##### DATA TO PROCESS #####

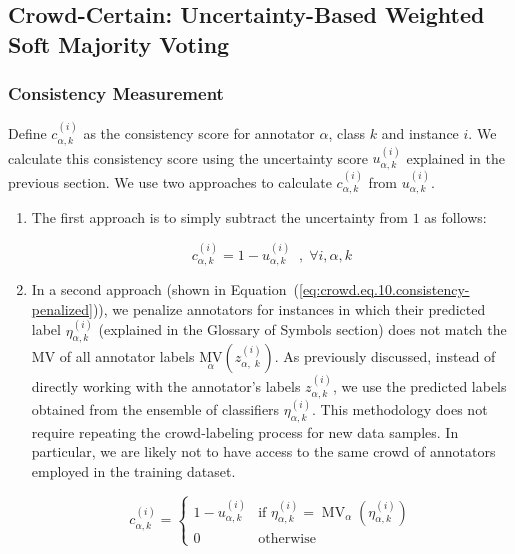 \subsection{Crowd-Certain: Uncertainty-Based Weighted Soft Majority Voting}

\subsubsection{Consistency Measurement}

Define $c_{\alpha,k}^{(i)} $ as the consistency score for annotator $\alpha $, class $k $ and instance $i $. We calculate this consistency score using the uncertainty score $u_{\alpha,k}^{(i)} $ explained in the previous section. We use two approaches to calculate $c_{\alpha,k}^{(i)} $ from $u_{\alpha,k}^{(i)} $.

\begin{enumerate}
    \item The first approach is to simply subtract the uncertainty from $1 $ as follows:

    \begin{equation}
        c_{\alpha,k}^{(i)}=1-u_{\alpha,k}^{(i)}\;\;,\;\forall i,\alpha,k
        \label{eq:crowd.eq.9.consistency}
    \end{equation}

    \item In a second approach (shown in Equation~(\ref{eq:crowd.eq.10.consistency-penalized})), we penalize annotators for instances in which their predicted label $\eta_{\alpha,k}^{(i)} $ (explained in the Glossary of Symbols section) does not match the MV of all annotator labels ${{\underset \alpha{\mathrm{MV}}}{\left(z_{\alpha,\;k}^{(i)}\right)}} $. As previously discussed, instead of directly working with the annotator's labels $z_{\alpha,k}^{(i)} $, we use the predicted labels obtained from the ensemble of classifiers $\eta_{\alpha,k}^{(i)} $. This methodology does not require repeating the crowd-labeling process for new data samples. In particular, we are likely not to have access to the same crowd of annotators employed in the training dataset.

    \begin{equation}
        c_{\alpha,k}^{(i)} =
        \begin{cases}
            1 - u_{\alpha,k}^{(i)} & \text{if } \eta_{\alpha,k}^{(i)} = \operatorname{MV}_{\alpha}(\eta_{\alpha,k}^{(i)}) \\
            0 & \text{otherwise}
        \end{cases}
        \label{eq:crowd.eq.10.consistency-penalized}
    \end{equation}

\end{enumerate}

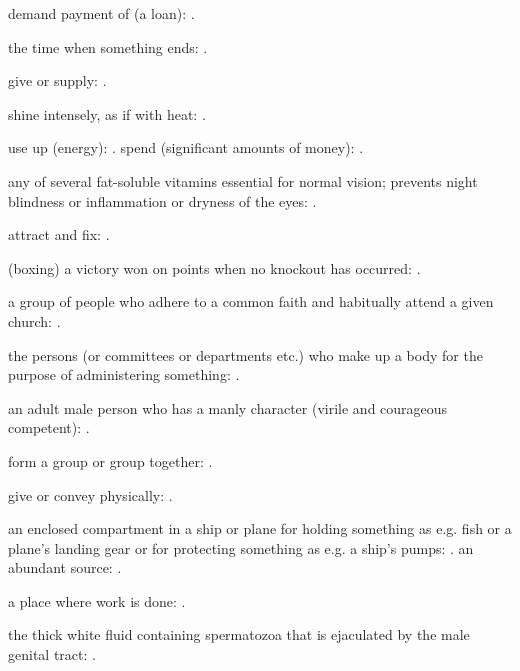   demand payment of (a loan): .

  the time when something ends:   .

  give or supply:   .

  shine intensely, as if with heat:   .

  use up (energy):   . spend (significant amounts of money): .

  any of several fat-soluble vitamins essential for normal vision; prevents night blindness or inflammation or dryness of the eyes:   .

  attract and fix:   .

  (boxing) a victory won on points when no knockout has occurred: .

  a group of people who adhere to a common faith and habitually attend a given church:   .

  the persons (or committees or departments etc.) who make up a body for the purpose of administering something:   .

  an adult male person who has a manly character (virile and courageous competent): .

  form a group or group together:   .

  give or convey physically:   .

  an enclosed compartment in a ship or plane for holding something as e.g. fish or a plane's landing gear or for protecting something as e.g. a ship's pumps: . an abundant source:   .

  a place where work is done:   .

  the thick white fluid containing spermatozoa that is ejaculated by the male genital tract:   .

#####
##### DATA TO PROCESS #####

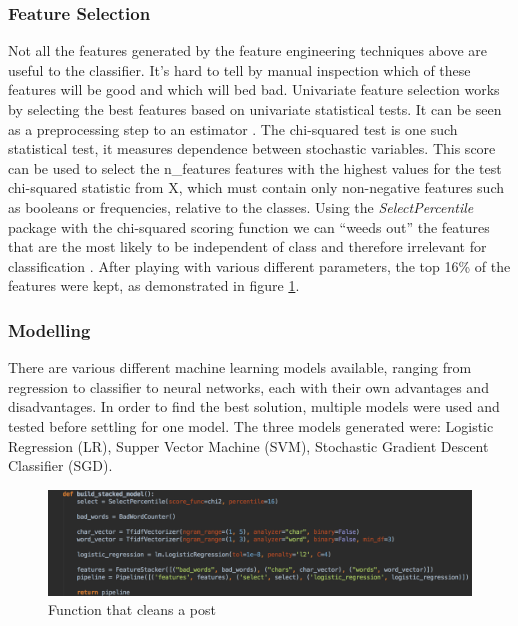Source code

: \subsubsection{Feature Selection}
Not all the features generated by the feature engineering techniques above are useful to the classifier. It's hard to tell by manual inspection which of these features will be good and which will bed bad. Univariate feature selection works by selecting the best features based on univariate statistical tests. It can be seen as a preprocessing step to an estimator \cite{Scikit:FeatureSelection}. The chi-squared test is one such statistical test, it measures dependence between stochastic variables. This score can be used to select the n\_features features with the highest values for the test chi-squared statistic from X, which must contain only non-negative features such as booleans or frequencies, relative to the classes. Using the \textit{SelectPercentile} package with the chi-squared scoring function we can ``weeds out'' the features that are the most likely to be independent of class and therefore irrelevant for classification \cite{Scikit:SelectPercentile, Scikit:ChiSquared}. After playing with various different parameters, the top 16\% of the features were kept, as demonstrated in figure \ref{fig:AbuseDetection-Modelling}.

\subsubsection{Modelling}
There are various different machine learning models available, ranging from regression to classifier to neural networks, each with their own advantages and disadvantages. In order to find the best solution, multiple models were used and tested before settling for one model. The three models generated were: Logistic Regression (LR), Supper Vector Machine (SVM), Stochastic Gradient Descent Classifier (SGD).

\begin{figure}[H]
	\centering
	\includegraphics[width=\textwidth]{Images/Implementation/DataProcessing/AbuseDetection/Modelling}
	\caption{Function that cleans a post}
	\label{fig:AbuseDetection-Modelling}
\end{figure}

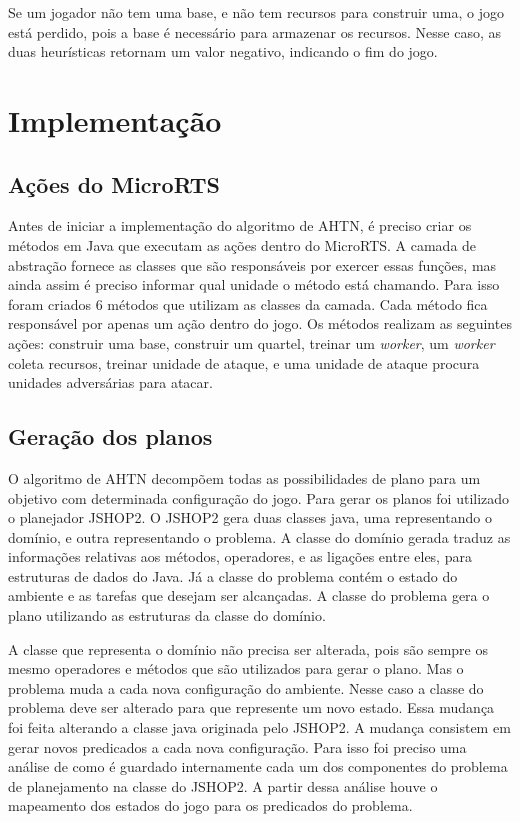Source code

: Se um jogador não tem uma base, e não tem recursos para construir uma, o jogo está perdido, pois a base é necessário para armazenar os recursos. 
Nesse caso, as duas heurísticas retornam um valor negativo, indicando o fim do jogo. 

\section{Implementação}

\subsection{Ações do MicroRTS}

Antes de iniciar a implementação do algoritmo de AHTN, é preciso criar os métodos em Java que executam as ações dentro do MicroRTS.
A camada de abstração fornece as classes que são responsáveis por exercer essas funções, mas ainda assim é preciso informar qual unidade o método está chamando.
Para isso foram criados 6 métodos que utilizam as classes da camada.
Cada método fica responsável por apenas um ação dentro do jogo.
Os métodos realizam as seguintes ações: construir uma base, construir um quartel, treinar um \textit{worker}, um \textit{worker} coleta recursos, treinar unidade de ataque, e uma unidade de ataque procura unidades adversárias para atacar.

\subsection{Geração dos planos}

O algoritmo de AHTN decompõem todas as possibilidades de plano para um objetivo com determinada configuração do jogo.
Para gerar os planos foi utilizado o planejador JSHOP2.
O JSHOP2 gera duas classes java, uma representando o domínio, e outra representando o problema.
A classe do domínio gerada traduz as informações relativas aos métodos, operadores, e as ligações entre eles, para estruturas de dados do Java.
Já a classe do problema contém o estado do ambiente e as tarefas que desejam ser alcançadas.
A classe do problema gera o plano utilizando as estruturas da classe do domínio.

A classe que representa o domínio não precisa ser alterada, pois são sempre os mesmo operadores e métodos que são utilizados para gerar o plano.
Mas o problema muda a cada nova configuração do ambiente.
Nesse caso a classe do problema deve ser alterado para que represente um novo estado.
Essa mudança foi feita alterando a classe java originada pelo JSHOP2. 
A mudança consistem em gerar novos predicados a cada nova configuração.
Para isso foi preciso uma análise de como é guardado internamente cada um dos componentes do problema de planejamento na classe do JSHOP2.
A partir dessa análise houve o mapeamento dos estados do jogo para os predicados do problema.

#####
##### DATA TO PROCESS #####

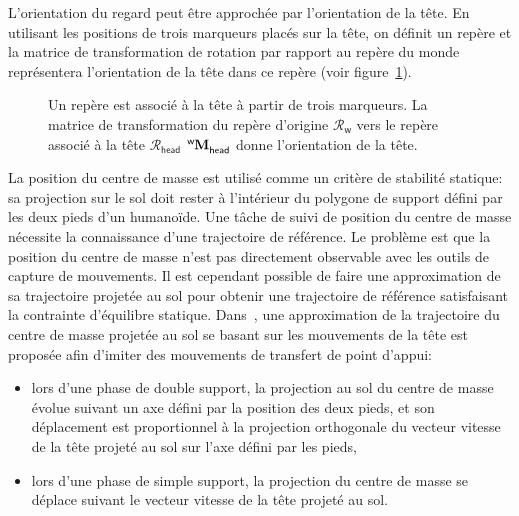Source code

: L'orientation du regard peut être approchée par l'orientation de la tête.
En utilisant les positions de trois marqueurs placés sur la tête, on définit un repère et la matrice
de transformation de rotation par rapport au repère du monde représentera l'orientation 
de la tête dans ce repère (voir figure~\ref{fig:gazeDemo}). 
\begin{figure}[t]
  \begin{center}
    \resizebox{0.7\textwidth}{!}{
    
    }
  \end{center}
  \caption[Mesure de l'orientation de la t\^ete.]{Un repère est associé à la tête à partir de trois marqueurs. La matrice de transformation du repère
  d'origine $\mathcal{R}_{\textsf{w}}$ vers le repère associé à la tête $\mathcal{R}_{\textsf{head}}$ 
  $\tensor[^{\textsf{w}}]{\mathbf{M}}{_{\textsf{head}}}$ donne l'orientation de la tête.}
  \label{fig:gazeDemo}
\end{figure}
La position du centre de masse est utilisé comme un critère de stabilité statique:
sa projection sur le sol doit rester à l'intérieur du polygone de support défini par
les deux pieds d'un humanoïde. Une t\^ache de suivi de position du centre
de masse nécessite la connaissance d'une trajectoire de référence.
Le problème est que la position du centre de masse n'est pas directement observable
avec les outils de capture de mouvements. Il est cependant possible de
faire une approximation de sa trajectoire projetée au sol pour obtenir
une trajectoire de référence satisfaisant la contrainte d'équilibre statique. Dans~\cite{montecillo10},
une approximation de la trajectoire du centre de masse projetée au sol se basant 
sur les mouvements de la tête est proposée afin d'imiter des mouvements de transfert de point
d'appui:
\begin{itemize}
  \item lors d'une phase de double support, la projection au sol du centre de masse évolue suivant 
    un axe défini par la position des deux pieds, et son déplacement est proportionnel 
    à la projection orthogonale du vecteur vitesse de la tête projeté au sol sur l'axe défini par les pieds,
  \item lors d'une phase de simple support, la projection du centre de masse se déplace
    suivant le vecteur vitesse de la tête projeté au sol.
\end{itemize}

#####

WHAT YOU WILL DO
Would you please copy all lines in the data that contain the word "ambiente"?

TASK RESPONSE
Já a classe do problema contém o estado do ambiente e as tarefas que desejam ser alcançadas.
Mas o problema muda a cada nova configuração do ambiente.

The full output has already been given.